The defendant’s argument would require a panel to do more than to state its unanimous determination that probable cause exists based on the material presented to it, to state in detail its findings of probable cause as to the nine factors specified in General Statutes § 54-41d, and to state its determination as to the additional matters covered by General Statutes § 54-41e. The defendant would in effect require the panel to draft and agree unanimously on a memorandum of decision somehow spelling out its reasons as to all nine factors specified in General Statutes § 54-41d. This reading of General Statutes § 54-41e misperceives the nature of a memorandum of decision regarding a probable cause determination, would not comport with common sense, would lead to an unreasonable result and would thwart the purpose of the wiretap statutory scheme. State v. Ralston, supra.

When a reviewing court, such as a trial court acting on a motion to suppress or an appellate court reviewing a trial court’s decision on such a motion, issues a written decision in response to a defendant’s challenge to the validity of a wiretap order, it ordinarily does so in response to specific claims of defect. Thus, the issues addressed by the court are necessarily confined by the nature of the claims of defect. The defendant’s argument would require the panel to construct a written memorandum of decision in the absence of any such claims of defect and, presumably, to anticipate them before they are even made. We cannot attribute to the legislature the intent to create such an unprecedented and bizarre judicial procedure. See Connecticut Natural Gas Corporation v. DPUC, 1 Conn. App. 1, 4, 467 A.2d 679 (1983).

Furthermore, such a requirement would undoubtedly require time, a commodity which is ordinarily in short supply when the need for a wiretap is demonstrated. Several of the probable cause determinations required by General Statutes § 54-41d involve findings which focus on timeliness. Subsection (1) of General Statutes § 54-41d requires a finding that an “individual ... is committing an offense enumerated in section 54-41b”; subsection (2) requires a finding that “particular communications will constitute material evidence that [such] an offense . . . is being committed”; and subsection (5) requires a finding that the tapped facilities or their location “are being used, or are about to be used, in connection with the commission of such an offense . . . .’’It takes little imagination or understanding of the process of gaining considered unanimity among three judges to the contents and wording of a decision, to realize that, while that process is taking place, the bases of those findings could evaporate.
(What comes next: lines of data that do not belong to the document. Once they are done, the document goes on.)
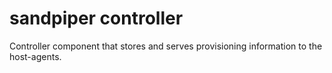 sandpiper controller
====================

Controller component that stores and serves provisioning information to the
host-agents.


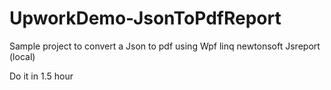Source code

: # UpworkDemo-JsonToPdfReport

Sample project to convert a Json to pdf using Wpf linq newtonsoft Jsreport (local)

Do it in 1.5 hour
Thus, the defendant’s argument would thwart a principal purpose of the wiretap scheme, namely, to permit the apprehension, under appropriate safeguards, of persons who have committed or are committing the crimes specified in General Statutes § 54-41b. Indeed, the defendant’s proposed reading of General Statutes § 54-41d would in all likelihood produce wiretap orders issued upon bases that no longer exist, and thus would run counter to the “legislative concern that wiretap orders not issue based on stale information.” State v. Ralston, supra, 683.

C

THE DEFENDANT’S CLAIM THAT THE STATE’S ATTORNEY WAS UNAUTHORIZED TO APPLY

The defendant’s third attack on the validity of the wiretap order is that the state’s attorney for the judicial district of Hartford-New Britain was not an authorized applicant for a wiretap order because he was not a “principal prosecuting attorney of any political subdivision” of the state within the meaning of 18 U.S.C. § 2516 (2). This argument is without merit.

The basic authority of the states to conduct wiretapping derives from chapter 119 of the United States Code, entitled “Wire Interception and Interception of Oral Communications.” The interception and use of wire communications is deemed to be illegal unless specifically authorized by that chapter. 18 U.S.C. § 2511. Section 2516 (2) of title 18 of the United States Code permits “[t]he principal prosecuting attorney of any State, or the principal prosecuting attorney of any political subdivision thereof, if such attorney is authorized by a statute of that State,” to apply for a wiretap order. (Emphasis added.) Pursuant to General Statutes § 54-41b either “[t]he chief state’s attorney or the state’s attorney for the judicial district in which the interception is to be conducted may make application” to the judicial wiretap panel

The defendant argues that since county government was abolished in Connecticut effective October 1,1960, the state’s attorney for the Hartford-New Britain judicial district is an official of the judicial district and not of a county, and that a judicial district is merely a geographical division without powers of legislation, taxation, appropriation or self-government. Therefore, he claims, a judicial district is not a “political subdivision” within the meaning of 18 U.S.C. § 2516 (2). We disagree.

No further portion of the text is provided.